En pratique, tout est donc fait pour polir et redorer le blason du ministère de la Culturepassablement amoché les mois passés grâce aux déclarations pitoyables de sa minustre, et montrer que ces tombereaux d’argent public ne servent pas à rien, et que même s’ils sont prélevés sur un peuple qui aurait eu nettement mieux à faire avec que des crottes bigarrées en PVC de six mètres de haut sur une place de gare perdue, au moins, ils génèrent de l’activité, de l’agitation, des mouvements, des spasmes. Et dans un pays qui se rigidifie tous les jours un peu plus, ces petits tressautements sont, quelque part, un peu rassurants.
Mais surtout, et c’est de looooooin le plus important pour nos petits commis étatiques, toute cette manœuvre médiatico-politicienne est une excuse plus ou moins solide pour aller tabasser ouvertement Apple, Google, Amazon, Steam et autres géants de l’internet parce que, d’après ce même rapport – comme c’est pratique – cette richesse culturelle ne retrouve pas sa part d’abondement chez ces géants-là. Ils échapperaient à la juste ponction, les vilains !

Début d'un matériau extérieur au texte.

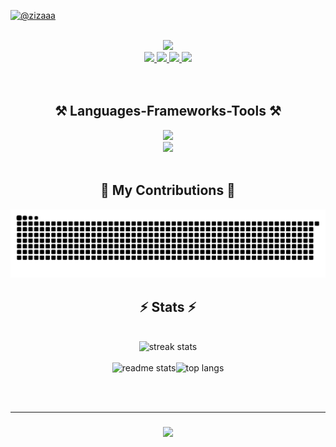 [![@zizaaa](https://github.com/zizaaa/zizaaa/blob/main/.github/workflows/ziza.gif)](https://www.facebook.com/jyrnv)
<br/>
<br/>
 <div id="header" align="center">
   <img src="https://media.giphy.com/media/M9gbBd9nbDrOTu1Mqx/giphy.gif" width="100"/>
 </div>
  <div align="center">
    <a href="https://www.linkedin.com/in/jay-ar-nava-97b7a7223/">
        <img src="https://img.shields.io/badge/LinkedIn-%230077B5.svg?&style=for-the-badge&logo=linkedin&logoColor=white">
    </a> 
     <a href="https://www.facebook.com/jyrnv/">
         <img src="https://img.shields.io/badge/Facebook-1877F2?style=for-the-badge&logo=facebook&logoColor=white">
     </a> 
     <a href="https://www.instagram.com/zizatheprogrammer/">
             <img src="https://img.shields.io/badge/Instagram-%23E4405F.svg?&style=for-the-badge&logo=instagram&logoColor=white">
     </a>
     <a href="mailto: winfourteen@gmail.com">
         <img src="https://img.shields.io/badge/-winfourteen@gmail.com-7B83EB?style=for-the-badge&logo=gmail&logoColor=red" />
     </a>
 </div>
 
<br/>
<br/>

<div align="center">
     <h2 align="center">⚒️ Languages-Frameworks-Tools ⚒️</h2>
    <img src="https://skillicons.dev/icons?i=nodejs,github,javascript,express,mongodb,vite,zustand" /><br>
    <img src="https://skillicons.dev/icons?i=react,tailwind,bootstrap,html,css,vscode,git,postman" />
</div>

<br/>

<div align="center">
  <h2>🐍 My Contributions 🐍</h2>
  <img alt="snake eating my contributions" src="https://raw.githubusercontent.com/zizaaa/zizaa/output/github-contribution-grid-snake.svg" />  
</div>


<h2 align="center">⚡ Stats ⚡</h2>
<br>
 <div align=center>
  <img src="https://streak-stats.demolab.com/?user=zizaaa&count_private=true&theme=react&border_radius=10" alt="streak stats"/>
 </div>
 <br>
<div style="display: flex; justify-content: center;" align=center>
  <img src="https://github-readme-stats.vercel.app/api?username=zizaaa&count_private=true&show_icons=true&theme=react&rank_icon=github&border_radius=10" alt="readme stats" />
  <img src="https://github-readme-stats.vercel.app/api/top-langs/?username=zizaaa&hide=HTML&langs_count=8&layout=compact&theme=react&border_radius=10&size_weight=0.5&count_weight=0.5&exclude_repo=github-readme-stats" alt="top langs" />
</div>

<br/><br/>
<hr/>

<h3 align="center">
    <img src="https://readme-typing-svg.herokuapp.com/?font=Righteous&size=25&center=true&vCenter=true&width=500&height=70&duration=4000&lines=Thanks+for+visiting!+✌️;+Shoot+me+a+message+on+Linkedin!;I'm+always+down+to+collab+:)">
</h3>

<br/>


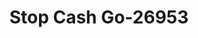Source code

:---
f_zip-code: 94002
f_state-code: CA
title: Stop Cash Go-26953
f_phone: 650-654-5940
f_city-only: Belmont
f_address: 840 El Camino Real # B Belmont
f_location-unique-id: '26953'
slug: stop-cash-go-26953
updated-on: '2024-05-30T13:46:58.046Z'
created-on: '2024-05-30T13:36:59.803Z'
published-on: '2024-05-30T13:54:32.469Z'
f_city-state: cms/city/belmont-ca.md
f_company: cms/company/stop-cash-go.md
f_state: cms/state/california.md
layout: '[payday-loan].html'
tags: payday-loan
---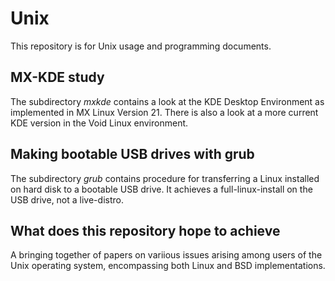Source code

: # Unix #
This repository is for Unix usage and programming documents.

## MX-KDE study ##
The subdirectory _mxkde_ contains a look at the KDE Desktop Environment as implemented in MX Linux Version 21. There is also a look at a more current KDE version in the Void Linux environment.

## Making bootable USB drives with grub ##
The subdirectory _grub_ contains procedure for transferring a Linux installed on hard disk to a bootable USB drive. It achieves a full-linux-install on the USB drive, not a live-distro. 

## What does this repository hope to achieve ##
A bringing together of papers on variious issues arising among users of the Unix operating system, encompassing both Linux and BSD implementations.
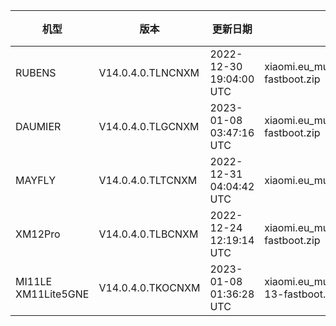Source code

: | 机型 | 版本 | 更新日期 | 文件名 | 大小 | 下载链接 |
| ---- | ---- | ---- | ---- | ---- | ---- |
| RUBENS | V14.0.4.0.TLNCNXM | 2022-12-30 19:04:00 UTC | xiaomi.eu_multi_RUBENS_V14.0.4.0.TLNCNXM_v14-13-fastboot.zip | 4.8 GB | [SourceForge](https://sourceforge.net/projects/xiaomi-eu-multilang-miui-roms/files/xiaomi.eu/MIUI-STABLE-RELEASES/MIUIv14/xiaomi.eu_multi_RUBENS_V14.0.4.0.TLNCNXM_v14-13-fastboot.zip/download) |
| DAUMIER | V14.0.4.0.TLGCNXM | 2023-01-08 03:47:16 UTC | xiaomi.eu_multi_DAUMIER_V14.0.4.0.TLGCNXM_v14-13-fastboot.zip | 4.9 GB | [SourceForge](https://sourceforge.net/projects/xiaomi-eu-multilang-miui-roms/files/xiaomi.eu/MIUI-STABLE-RELEASES/MIUIv14/xiaomi.eu_multi_DAUMIER_V14.0.4.0.TLGCNXM_v14-13-fastboot.zip/download) |
| MAYFLY | V14.0.4.0.TLTCNXM | 2022-12-31 04:04:42 UTC | xiaomi.eu_multi_MAYFLY_V14.0.4.0.TLTCNXM_v14-13-fastboot.zip | 5.2 GB | [SourceForge](https://sourceforge.net/projects/xiaomi-eu-multilang-miui-roms/files/xiaomi.eu/MIUI-STABLE-RELEASES/MIUIv14/xiaomi.eu_multi_MAYFLY_V14.0.4.0.TLTCNXM_v14-13-fastboot.zip/download) |
| XM12Pro | V14.0.4.0.TLBCNXM | 2022-12-24 12:19:14 UTC | xiaomi.eu_multi_XM12Pro_V14.0.4.0.TLBCNXM_v14-13-fastboot.zip | 5.0 GB | [SourceForge](https://sourceforge.net/projects/xiaomi-eu-multilang-miui-roms/files/xiaomi.eu/MIUI-STABLE-RELEASES/MIUIv14/xiaomi.eu_multi_XM12Pro_V14.0.4.0.TLBCNXM_v14-13-fastboot.zip/download) |
| MI11LE XM11Lite5GNE | V14.0.4.0.TKOCNXM | 2023-01-08 01:36:28 UTC | xiaomi.eu_multi_MI11LE_XM11Lite5GNE_V14.0.4.0.TKOCNXM_v14-13-fastboot.zip | 4.6 GB | [SourceForge](https://sourceforge.net/projects/xiaomi-eu-multilang-miui-roms/files/xiaomi.eu/MIUI-STABLE-RELEASES/MIUIv14/xiaomi.eu_multi_MI11LE_XM11Lite5GNE_V14.0.4.0.TKOCNXM_v14-13-fastboot.zip/download) |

Eh oui : comme le notent les tâcherons inspecteurs qui ont pondu le fier rapport, avec tout ce numérique partout qui envahit l’espace culturel des gens, les chaînes traditionnelles de création de valeur sont toutes bouleversifiées. C’est attendrissant et cela se lit ainsi :
(…) avec la généralisation des jeux dématérialisés, les chaînes de vente de jeux vidéo physiques doivent réinventer leur modèle économique ; avec la consommation en ligne de programmes audiovisuels ou cinématographiques, les chaînes de télévision sont susceptibles de faire face à une baisse potentielle de leurs recettes publicitaires. (…) dès lors que les créateurs de séries télévisées ou de jeux vidéo peuvent s’adresser directement à leurs consommateurs via des plateformes numériques (Netflix, Facebook, AppStore), la définition d’un nouveau modèle économique (…) leur permettrait de s’affranchir du financement par les « éditeurs » (chaînes de télévision, éditeurs de jeux vidéo).
Et ça, voyez-vous mes petits amis, c’est über-mal parce qu’ainsi, Apple est devenu le plus grand fournisseur de jeux vidéos, alors qu’ils n’ont pas de boutiques partout et qu’ils ne vendent pas de jolis boîtiers physiques avec plein de TVA à tous les étages. Zut et flûte. Autrement dit, ce qui avant était par nature fort concentré dans certains réseaux et certains points de passage obligés, facilement taxables par l’État, se retrouve maintenant disséminé un peu partout, et… c’est un casse-tête pour alpaguer de la taxe là-dessus, ma brave dame.
Ne vous y trompez pas : nos socialistes trouveront un moyen (mauvais mais baste, passons) pour taxer aussi ces nouveaux échanges. L’État est aux abois et ne peut plus rien laisser passer. Mais si ce rapport, ces recommandations et ces nouveaux impôts montrent une chose, c’est que tous les jours, de plus en plus de domaines échappent maintenant aux doigts rapaces de l’État.
Et pas de doute : ça rend nerveux les minustres.